For the first few sessions you'll want to make large pressure adjustments of
2 to 4 psig. This way in about three sessions you can note whether the car
felt better in the low 30's, mid 30's, or high 30's psig range, Once you
feel the car behaves better in one of these ranges, you can move on to 1
psig incremental changes to close in on the optimum setting. If after 5 or 6
laps you know the car is just not right, don't force it. Come in and make an
adjustment. There's no point to driving a really poor handling car and
risking an off track excursion over it.

Once you have some experience with your car, you may find that the best
starting point is only 2 psig less, or as much as 6 or 8 psig less than the
street pressures you run at. There is a large difference in cars, tires, and
driving style that affect this. However, starting at 5 psig lower than
street pressures should prevent most tires from becoming excessively hard
and slippery, and from exceeding their maximum safe pressure.
Fine Tuning

Once you know the general tire pressure range you're aiming for, you can
make smaller increments to target the optimum setting.

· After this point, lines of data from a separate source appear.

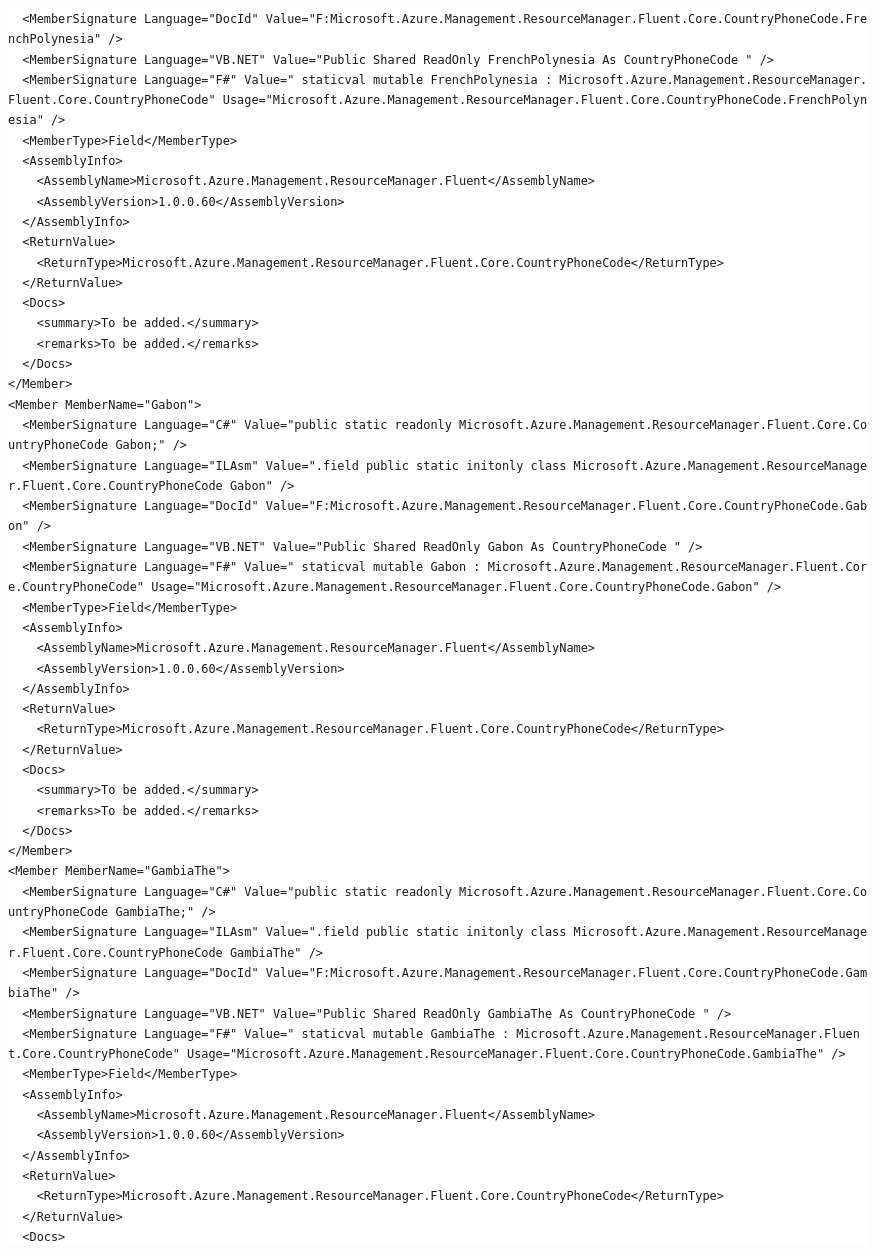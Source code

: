       <MemberSignature Language="DocId" Value="F:Microsoft.Azure.Management.ResourceManager.Fluent.Core.CountryPhoneCode.FrenchPolynesia" />
      <MemberSignature Language="VB.NET" Value="Public Shared ReadOnly FrenchPolynesia As CountryPhoneCode " />
      <MemberSignature Language="F#" Value=" staticval mutable FrenchPolynesia : Microsoft.Azure.Management.ResourceManager.Fluent.Core.CountryPhoneCode" Usage="Microsoft.Azure.Management.ResourceManager.Fluent.Core.CountryPhoneCode.FrenchPolynesia" />
      <MemberType>Field</MemberType>
      <AssemblyInfo>
        <AssemblyName>Microsoft.Azure.Management.ResourceManager.Fluent</AssemblyName>
        <AssemblyVersion>1.0.0.60</AssemblyVersion>
      </AssemblyInfo>
      <ReturnValue>
        <ReturnType>Microsoft.Azure.Management.ResourceManager.Fluent.Core.CountryPhoneCode</ReturnType>
      </ReturnValue>
      <Docs>
        <summary>To be added.</summary>
        <remarks>To be added.</remarks>
      </Docs>
    </Member>
    <Member MemberName="Gabon">
      <MemberSignature Language="C#" Value="public static readonly Microsoft.Azure.Management.ResourceManager.Fluent.Core.CountryPhoneCode Gabon;" />
      <MemberSignature Language="ILAsm" Value=".field public static initonly class Microsoft.Azure.Management.ResourceManager.Fluent.Core.CountryPhoneCode Gabon" />
      <MemberSignature Language="DocId" Value="F:Microsoft.Azure.Management.ResourceManager.Fluent.Core.CountryPhoneCode.Gabon" />
      <MemberSignature Language="VB.NET" Value="Public Shared ReadOnly Gabon As CountryPhoneCode " />
      <MemberSignature Language="F#" Value=" staticval mutable Gabon : Microsoft.Azure.Management.ResourceManager.Fluent.Core.CountryPhoneCode" Usage="Microsoft.Azure.Management.ResourceManager.Fluent.Core.CountryPhoneCode.Gabon" />
      <MemberType>Field</MemberType>
      <AssemblyInfo>
        <AssemblyName>Microsoft.Azure.Management.ResourceManager.Fluent</AssemblyName>
        <AssemblyVersion>1.0.0.60</AssemblyVersion>
      </AssemblyInfo>
      <ReturnValue>
        <ReturnType>Microsoft.Azure.Management.ResourceManager.Fluent.Core.CountryPhoneCode</ReturnType>
      </ReturnValue>
      <Docs>
        <summary>To be added.</summary>
        <remarks>To be added.</remarks>
      </Docs>
    </Member>
    <Member MemberName="GambiaThe">
      <MemberSignature Language="C#" Value="public static readonly Microsoft.Azure.Management.ResourceManager.Fluent.Core.CountryPhoneCode GambiaThe;" />
      <MemberSignature Language="ILAsm" Value=".field public static initonly class Microsoft.Azure.Management.ResourceManager.Fluent.Core.CountryPhoneCode GambiaThe" />
      <MemberSignature Language="DocId" Value="F:Microsoft.Azure.Management.ResourceManager.Fluent.Core.CountryPhoneCode.GambiaThe" />
      <MemberSignature Language="VB.NET" Value="Public Shared ReadOnly GambiaThe As CountryPhoneCode " />
      <MemberSignature Language="F#" Value=" staticval mutable GambiaThe : Microsoft.Azure.Management.ResourceManager.Fluent.Core.CountryPhoneCode" Usage="Microsoft.Azure.Management.ResourceManager.Fluent.Core.CountryPhoneCode.GambiaThe" />
      <MemberType>Field</MemberType>
      <AssemblyInfo>
        <AssemblyName>Microsoft.Azure.Management.ResourceManager.Fluent</AssemblyName>
        <AssemblyVersion>1.0.0.60</AssemblyVersion>
      </AssemblyInfo>
      <ReturnValue>
        <ReturnType>Microsoft.Azure.Management.ResourceManager.Fluent.Core.CountryPhoneCode</ReturnType>
      </ReturnValue>
      <Docs>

If you're racing on a particular brand and model of tire for the first time,
or you've never taken tire data before, you have some trial and error work
to get through, and this will take some time. Depending on the track time
available to you, it may take more than your first event to close in on the
optimum pressure settings.

If you're running on a race track for the first time ever, this will
lengthen how long it takes to determine the best tire pressures as your own
inconsistent and incorrect driving will cloud the data you collect. However,
take the right data, (use the charts we've provided, and the information in
many of the recommended books), and you'll be able to quickly narrow in on
the best performing pressures.

Based on the car's handling and tire temperature readings, make adjustments
in small increments of 1/2 to 1 psig as needed, then run several more laps
to feel the difference. Repeat this cycle as many times as needed until the
best balance and maximum grip is achieved (as shown by your lap times). Use
the charts we've provided (above and the Tunding Guide) to help interpret
the feel and the tire temperature data into how to adjust the pressures.

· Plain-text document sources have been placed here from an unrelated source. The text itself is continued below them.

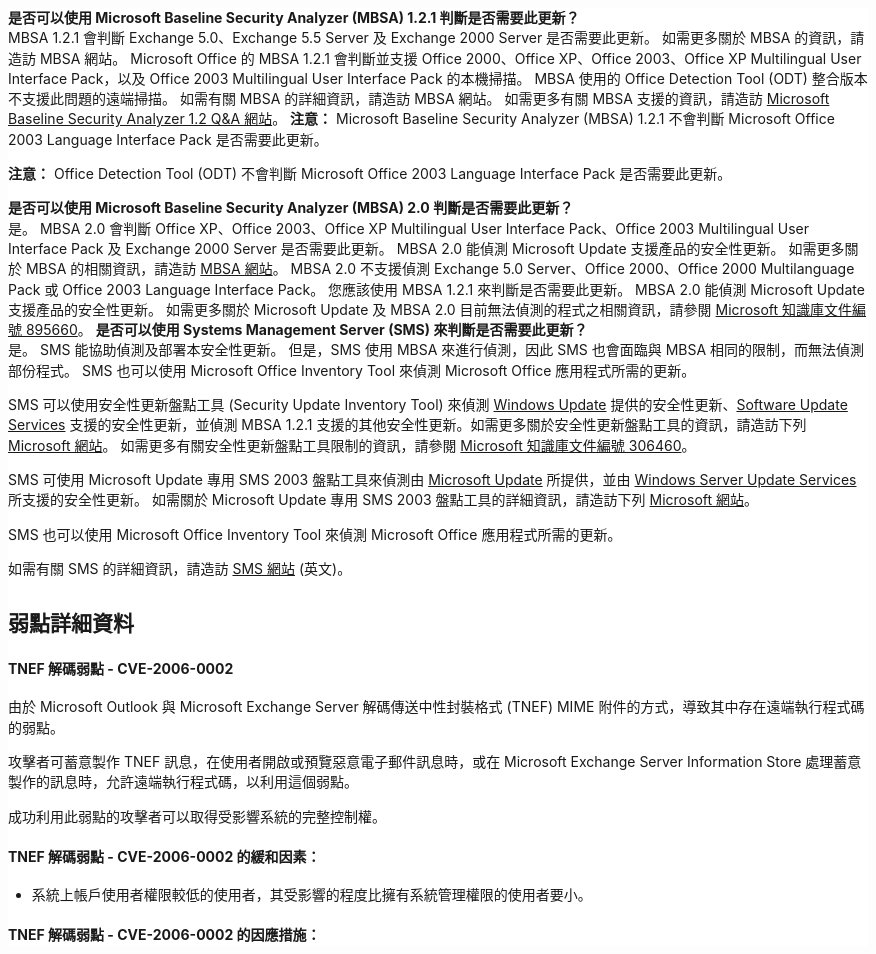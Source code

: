 **是否可以使用 Microsoft Baseline Security Analyzer (MBSA) 1.2.1 判斷是否需要此更新？**  
MBSA 1.2.1 會判斷 Exchange 5.0、Exchange 5.5 Server 及 Exchange 2000 Server 是否需要此更新。 如需更多關於 MBSA 的資訊，請造訪 MBSA 網站。
Microsoft Office 的 MBSA 1.2.1 會判斷並支援 Office 2000、Office XP、Office 2003、Office XP Multilingual User Interface Pack，以及 Office 2003 Multilingual User Interface Pack 的本機掃描。 MBSA 使用的 Office Detection Tool (ODT) 整合版本不支援此問題的遠端掃描。 如需有關 MBSA 的詳細資訊，請造訪 MBSA 網站。 如需更多有關 MBSA 支援的資訊，請造訪 [Microsoft Baseline Security Analyzer 1.2 Q&A 網站](https://go.microsoft.com/fwlink/?linkid=33332)。
**注意：** Microsoft Baseline Security Analyzer (MBSA) 1.2.1 不會判斷 Microsoft Office 2003 Language Interface Pack 是否需要此更新。

**注意：** Office Detection Tool (ODT) 不會判斷 Microsoft Office 2003 Language Interface Pack 是否需要此更新。

**是否可以使用 Microsoft Baseline Security Analyzer (MBSA) 2.0 判斷是否需要此更新？**  
是。 MBSA 2.0 會判斷 Office XP、Office 2003、Office XP Multilingual User Interface Pack、Office 2003 Multilingual User Interface Pack 及 Exchange 2000 Server 是否需要此更新。 MBSA 2.0 能偵測 Microsoft Update 支援產品的安全性更新。 如需更多關於 MBSA 的相關資訊，請造訪 [MBSA 網站](https://go.microsoft.com/fwlink/?linkid=21134)。
MBSA 2.0 不支援偵測 Exchange 5.0 Server、Office 2000、Office 2000 Multilanguage Pack 或 Office 2003 Language Interface Pack。 您應該使用 MBSA 1.2.1 來判斷是否需要此更新。 MBSA 2.0 能偵測 Microsoft Update 支援產品的安全性更新。 如需更多關於 Microsoft Update 及 MBSA 2.0 目前無法偵測的程式之相關資訊，請參閱 [Microsoft 知識庫文件編號 895660](https://support.microsoft.com/kb/895660)。
**是否可以使用 Systems Management Server (SMS) 來判斷是否需要此更新？**  
是。 SMS 能協助偵測及部署本安全性更新。 但是，SMS 使用 MBSA 來進行偵測，因此 SMS 也會面臨與 MBSA 相同的限制，而無法偵測部份程式。
SMS 也可以使用 Microsoft Office Inventory Tool 來偵測 Microsoft Office 應用程式所需的更新。

SMS 可以使用安全性更新盤點工具 (Security Update Inventory Tool) 來偵測 [Windows Update](https://go.microsoft.com/fwlink/?linkid=21130) 提供的安全性更新、[Software Update Services](https://go.microsoft.com/fwlink/?linkid=21133) 支援的安全性更新，並偵測 MBSA 1.2.1 支援的其他安全性更新。如需更多關於安全性更新盤點工具的資訊，請造訪下列 [Microsoft 網站](https://www.microsoft.com/smserver/downloads/2003/featurepacks/suspack)。 如需更多有關安全性更新盤點工具限制的資訊，請參閱 [Microsoft 知識庫文件編號 306460](https://support.microsoft.com/kb/306460)。

SMS 可使用 Microsoft Update 專用 SMS 2003 盤點工具來偵測由 [Microsoft Update](https://update.microsoft.com/microsoftupdate) 所提供，並由 [Windows Server Update Services](https://www.microsoft.com/taiwan/windowsserversystem/updateservices/evaluation/overview.mspx) 所支援的安全性更新。 如需關於 Microsoft Update 專用 SMS 2003 盤點工具的詳細資訊，請造訪下列 [Microsoft 網站](https://go.microsoft.com/fwlink/?linkid=50757)。

SMS 也可以使用 Microsoft Office Inventory Tool 來偵測 Microsoft Office 應用程式所需的更新。

如需有關 SMS 的詳細資訊，請造訪 [SMS 網站](https://www.microsoft.com/taiwan/smserver) (英文)。

弱點詳細資料
------------


#### TNEF 解碼弱點 - CVE-2006-0002

由於 Microsoft Outlook 與 Microsoft Exchange Server 解碼傳送中性封裝格式 (TNEF) MIME 附件的方式，導致其中存在遠端執行程式碼的弱點。

攻擊者可蓄意製作 TNEF 訊息，在使用者開啟或預覽惡意電子郵件訊息時，或在 Microsoft Exchange Server Information Store 處理蓄意製作的訊息時，允許遠端執行程式碼，以利用這個弱點。

成功利用此弱點的攻擊者可以取得受影響系統的完整控制權。

#### TNEF 解碼弱點 - CVE-2006-0002 的緩和因素：

-   系統上帳戶使用者權限較低的使用者，其受影響的程度比擁有系統管理權限的使用者要小。

#### TNEF 解碼弱點 - CVE-2006-0002 的因應措施：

Each time the car comes in, use your log sheet (see the Practice Sessions
section for a downloadable log sheet) and immediately write down the tire
pressures and temperatures. Make notes as to the specific handling responses
in each corner of the track. Also, write down exactly the changes made on
each tire.

After several sessions, you'll get to know the range within a pound or so
for the tires that they perform best when hot. When they cool down, you can
make note of the cold pressures, and use those pressures the next time as a
starting point.

Once you have a feel for the target pressure when the tires are hot, there
is some math you can use to calculate a starting point that should be within
a pound or two of the best settings. How that works, requires some further
understanding of the ambient air temperature and it's effects on the tire's
pressure.
Adjusting For Ambient Temperature

We mentioned earlier that 10 degrees F changes the tire pressure about 1
psig. If a tire starts with a certain cold pressure in the morning, the
warming of the day is effectively adding pressure to the tire over the
course of that day. The temperature the tire runs at will be affected by the
combination of the ambient air temperature, the track surface temperature,
and the amount of friction introduced (how hard you drive).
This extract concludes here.